In your logs, it's clear that H / 7 != 9.71428571428571 and H / 7 != 19.4285714285714 for H = 272. Same for W, so it sounds reasonable that it's recompiling (and probably tracking it with a symint to not recompile later), no?

@bhack
Copy link
Contributor

bhack commented Jun 8, 2024

Probably, but I am trying to investigate why the compilation never end cause I have only this message and this other one at #127677 (comment)

@ezyang
Copy link
Contributor Author

ezyang commented Jun 8, 2024

OK, here's another interesting application of reasoning about rationals.

Suppose we have s0 in [4, 10] and s0 = s1 * 2 (but s1 is otherwise unbounded). We would like to replace s0 with s1 * 2, but if we do so naively, we will lose knowledge that s0 in [4, 10]. We would like to update the bounds on s1. One way to do this is solve for s1 in terms of s0. However, the solution for this equation is s1 = s0 / 2: rationals! In #126905 I made these solutions illegal, and as a result also made it impossible to do replacements when the thing being replaced had min/max bounds.

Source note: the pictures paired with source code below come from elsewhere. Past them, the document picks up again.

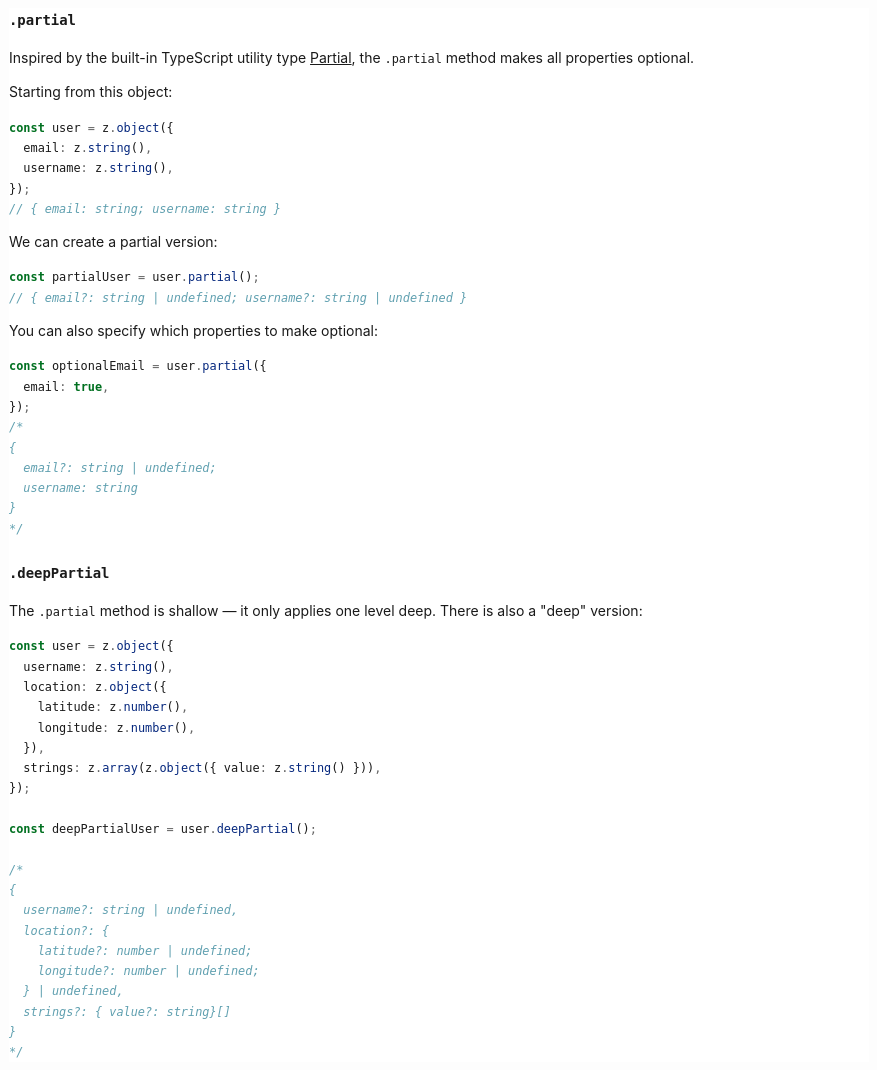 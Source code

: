 ### `.partial`

Inspired by the built-in TypeScript utility type [Partial](https://www.typescriptlang.org/docs/handbook/utility-types.html#partialtype), the `.partial` method makes all properties optional.

Starting from this object:

```ts
const user = z.object({
  email: z.string(),
  username: z.string(),
});
// { email: string; username: string }
```

We can create a partial version:

```ts
const partialUser = user.partial();
// { email?: string | undefined; username?: string | undefined }
```

You can also specify which properties to make optional:

```ts
const optionalEmail = user.partial({
  email: true,
});
/*
{
  email?: string | undefined;
  username: string
}
*/
```

### `.deepPartial`

The `.partial` method is shallow — it only applies one level deep. There is also a "deep" version:

```ts
const user = z.object({
  username: z.string(),
  location: z.object({
    latitude: z.number(),
    longitude: z.number(),
  }),
  strings: z.array(z.object({ value: z.string() })),
});

const deepPartialUser = user.deepPartial();

/*
{
  username?: string | undefined,
  location?: {
    latitude?: number | undefined;
    longitude?: number | undefined;
  } | undefined,
  strings?: { value?: string}[]
}
*/
```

The fix is to temporarily allow for rational compute, and then when you're all done requantize back to integers. So maybe this is a good reason to allow for rationals.

@shazqadeer
Copy link
Contributor

@ezyang : Your example above is interesting. If you did allow for reasoning with rationals, would the upper and lower bounds of value ranges for ints become rational numbers?

@shazqadeer
Copy link
Contributor

@ezyang : I believe I have your permission to ask random questions on your PRs and issues to fill background gaps. If not, ignore this message.

The PR summary refers to an "offline solver". Can you provide some context on the need for this offline solver and how it works?

@ezyang
Copy link
Contributor Author

ezyang commented Jun 10, 2024

If you did allow for reasoning with rationals, would the upper and lower bounds of value ranges for ints become rational numbers?

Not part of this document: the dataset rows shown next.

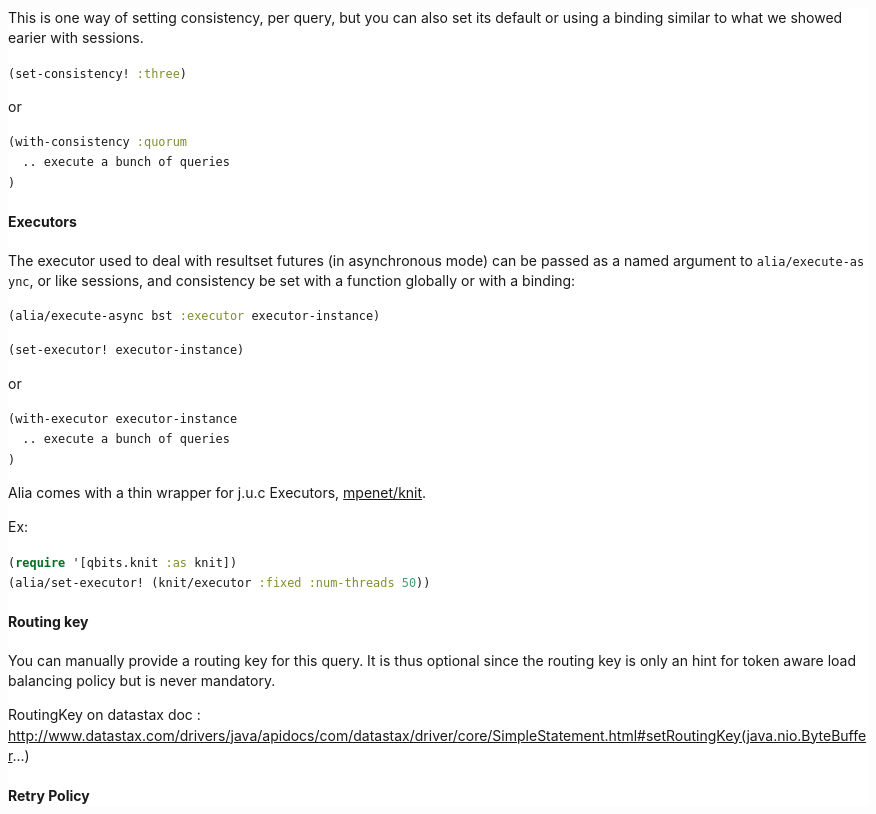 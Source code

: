 This is one way of setting consistency, per query, but you can also
set its default or using a binding similar to what we showed earier
with sessions.

```clojure
(set-consistency! :three)
```

or


```clojure
(with-consistency :quorum
  .. execute a bunch of queries
)
```


#### Executors

The executor used to deal with resultset futures (in asynchronous
mode) can be passed as a named argument to `alia/execute-async`, or like
sessions, and consistency be set with a function globally or with a
binding:


```clojure
(alia/execute-async bst :executor executor-instance)
```


```clojure
(set-executor! executor-instance)
```

or


```clojure
(with-executor executor-instance
  .. execute a bunch of queries
)
```

Alia comes with a thin wrapper for j.u.c Executors, [mpenet/knit](https://github.com/mpenet/knit).

Ex:
```clojure
(require '[qbits.knit :as knit])
(alia/set-executor! (knit/executor :fixed :num-threads 50))
```

#### Routing key

You can manually provide a routing key for this query. It is thus
optional since the routing key is only an hint for token aware load
balancing policy but is never mandatory.

RoutingKey on datastax doc : http://www.datastax.com/drivers/java/apidocs/com/datastax/driver/core/SimpleStatement.html#setRoutingKey(java.nio.ByteBuffer...)

#### Retry Policy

You can end up computing a rational upper/lower bound, but it's always OK to round them, since if x in [1/2, 3/2], and x is integer, then actually it could only ever be 1.

@ezyang
Copy link
Contributor Author

ezyang commented Jun 10, 2024

The PR summary refers to an "offline solver". Can you provide some context on the need for this offline solver and how it works?

The offline solver is all the code in DimConstraints. It's offline because we assume we've collected all of the guards and then can solve them all together. The online solver in ShapeEnv has to be able to answer queries as we go, since symbolic evaluation cannot proceed without answers.

@lezcano
Copy link
Collaborator

lezcano commented Jun 10, 2024

Suppose we have s0 in [4, 10] and s0 = s1 * 2 (but s1 is otherwise unbounded). [...]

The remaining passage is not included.